= Carl Tuttle =

American singer-songwriter

Carl Tuttle (December 26, 1953 - May 22, 2025) born in Natick, Massachusetts, was an American Christian singer-songwriter and hymnist.

His compositions include Hosanna, Hosanna, Hosannna to The King of Kings and Open Your Eyes, See The Glory of The King, both of which are included in many modern hymnaries. Hosanna, for example, appears in the Australian Hymn Book second edition Together in Song, in the Baptist Hymnal 2008 and was chosen as one of the top 100 worship songs by Lindsay Terry.
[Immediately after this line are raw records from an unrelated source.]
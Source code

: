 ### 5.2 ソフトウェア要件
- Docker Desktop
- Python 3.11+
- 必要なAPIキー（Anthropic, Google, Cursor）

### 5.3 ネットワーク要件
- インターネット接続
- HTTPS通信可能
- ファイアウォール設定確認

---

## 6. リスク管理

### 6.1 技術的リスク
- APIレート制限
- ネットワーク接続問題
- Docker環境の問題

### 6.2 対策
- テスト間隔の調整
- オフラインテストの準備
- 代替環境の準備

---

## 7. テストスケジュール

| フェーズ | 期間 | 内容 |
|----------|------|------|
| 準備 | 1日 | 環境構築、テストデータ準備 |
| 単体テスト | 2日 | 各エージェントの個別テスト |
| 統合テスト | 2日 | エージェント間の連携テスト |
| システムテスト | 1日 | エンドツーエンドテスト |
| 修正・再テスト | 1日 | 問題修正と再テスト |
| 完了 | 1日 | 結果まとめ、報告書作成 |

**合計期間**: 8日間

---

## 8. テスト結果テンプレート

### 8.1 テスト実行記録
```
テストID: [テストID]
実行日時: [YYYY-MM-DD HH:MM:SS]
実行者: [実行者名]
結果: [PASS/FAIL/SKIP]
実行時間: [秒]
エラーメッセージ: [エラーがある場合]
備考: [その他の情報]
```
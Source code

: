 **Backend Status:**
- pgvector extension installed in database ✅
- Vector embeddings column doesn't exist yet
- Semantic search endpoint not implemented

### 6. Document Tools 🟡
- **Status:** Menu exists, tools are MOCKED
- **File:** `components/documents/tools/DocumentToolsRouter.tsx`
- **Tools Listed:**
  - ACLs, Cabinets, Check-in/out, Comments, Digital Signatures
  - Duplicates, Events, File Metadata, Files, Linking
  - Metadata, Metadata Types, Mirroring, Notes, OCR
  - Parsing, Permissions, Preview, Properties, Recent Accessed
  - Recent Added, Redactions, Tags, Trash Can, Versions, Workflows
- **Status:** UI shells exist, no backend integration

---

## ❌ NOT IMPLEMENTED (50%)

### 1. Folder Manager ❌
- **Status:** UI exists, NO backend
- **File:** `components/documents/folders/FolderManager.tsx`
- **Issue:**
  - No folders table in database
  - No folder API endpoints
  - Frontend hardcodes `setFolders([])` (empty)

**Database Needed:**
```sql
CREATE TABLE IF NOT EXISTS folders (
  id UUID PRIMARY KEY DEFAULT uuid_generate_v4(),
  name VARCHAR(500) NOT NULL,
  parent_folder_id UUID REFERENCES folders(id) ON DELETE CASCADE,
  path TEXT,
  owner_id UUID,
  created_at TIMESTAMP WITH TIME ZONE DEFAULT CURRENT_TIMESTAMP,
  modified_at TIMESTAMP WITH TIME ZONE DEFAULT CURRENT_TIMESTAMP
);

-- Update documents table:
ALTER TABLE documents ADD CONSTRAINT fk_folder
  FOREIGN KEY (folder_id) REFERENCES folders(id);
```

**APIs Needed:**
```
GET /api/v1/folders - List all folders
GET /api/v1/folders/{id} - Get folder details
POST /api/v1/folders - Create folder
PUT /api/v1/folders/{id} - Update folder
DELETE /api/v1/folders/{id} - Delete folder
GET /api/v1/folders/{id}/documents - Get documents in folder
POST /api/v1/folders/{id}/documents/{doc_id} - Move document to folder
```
Tuttle learned to play the guitar and became an accomplished singer while at high school. In 1965 he became involved in a Christian group that included John Wimber. Influenced by Ralph Carmichael, he began writing songs. In 1976 he became worship leader at the church that met in his sister's home in Yorba Linda, California. He subsequently joined the worship team at Vineyard Christian Fellowship, Anaheim, then led by Wimber; they often collaborated in songwriting. From 1983 to 1990, his role expanded to planting churches and serving as a "Pastor to Pastors," while serving as the local Pastor of Vineyard in Santa Maria, CA., a time he considered as the most wonderful time of his life. In 1990, he returned to assist John Wimber at Anaheim and was eventually appointed to succeed him as Senior Pastor at the Anaheim Vineyard in late 1994, stepping down in 1997. His autobiography is "Reckless Mercy: A Trophy of God's Grace" (2017).